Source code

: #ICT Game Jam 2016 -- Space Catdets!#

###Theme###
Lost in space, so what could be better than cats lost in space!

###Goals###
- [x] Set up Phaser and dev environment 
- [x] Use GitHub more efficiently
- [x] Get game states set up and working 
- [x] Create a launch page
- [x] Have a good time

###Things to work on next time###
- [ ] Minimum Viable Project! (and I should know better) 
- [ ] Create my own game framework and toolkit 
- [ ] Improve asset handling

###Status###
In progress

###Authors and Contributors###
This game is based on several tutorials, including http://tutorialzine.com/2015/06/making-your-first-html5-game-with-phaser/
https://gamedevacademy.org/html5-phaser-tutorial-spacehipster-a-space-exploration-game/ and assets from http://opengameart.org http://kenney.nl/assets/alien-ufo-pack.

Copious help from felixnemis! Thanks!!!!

....

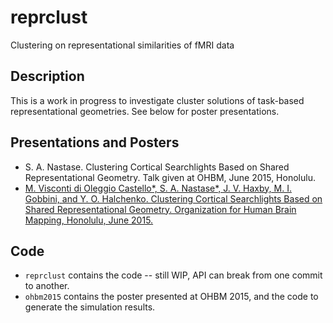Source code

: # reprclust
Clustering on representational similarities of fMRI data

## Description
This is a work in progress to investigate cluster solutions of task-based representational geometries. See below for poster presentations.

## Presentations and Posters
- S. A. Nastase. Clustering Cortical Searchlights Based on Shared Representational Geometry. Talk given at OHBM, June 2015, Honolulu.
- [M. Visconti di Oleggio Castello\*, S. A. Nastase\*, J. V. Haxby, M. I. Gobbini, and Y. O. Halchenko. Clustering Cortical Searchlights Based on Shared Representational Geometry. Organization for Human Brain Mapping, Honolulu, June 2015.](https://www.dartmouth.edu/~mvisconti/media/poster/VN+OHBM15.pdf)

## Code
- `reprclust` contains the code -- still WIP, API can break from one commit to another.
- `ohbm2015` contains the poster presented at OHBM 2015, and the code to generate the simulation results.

....

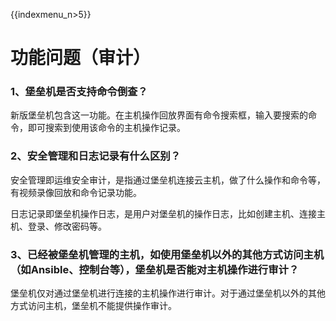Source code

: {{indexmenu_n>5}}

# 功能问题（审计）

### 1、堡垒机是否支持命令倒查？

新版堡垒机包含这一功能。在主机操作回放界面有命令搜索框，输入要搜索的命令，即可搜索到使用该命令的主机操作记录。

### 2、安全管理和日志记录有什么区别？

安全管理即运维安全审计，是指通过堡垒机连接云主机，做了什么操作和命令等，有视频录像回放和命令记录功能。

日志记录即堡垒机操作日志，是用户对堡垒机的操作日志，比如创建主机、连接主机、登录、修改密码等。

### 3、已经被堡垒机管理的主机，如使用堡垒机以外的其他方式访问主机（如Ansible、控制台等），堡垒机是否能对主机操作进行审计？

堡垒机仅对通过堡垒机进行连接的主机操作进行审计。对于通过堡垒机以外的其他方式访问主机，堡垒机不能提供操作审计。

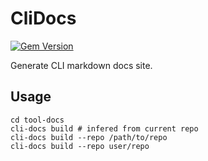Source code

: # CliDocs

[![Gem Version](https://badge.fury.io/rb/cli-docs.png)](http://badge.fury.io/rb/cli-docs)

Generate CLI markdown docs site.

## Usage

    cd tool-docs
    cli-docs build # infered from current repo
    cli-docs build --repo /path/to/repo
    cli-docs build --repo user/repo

....

▶ **Exercise directions**: Work out how many lines above contain the word "Clustering". Give only the number.

▶ **Written solution**: 3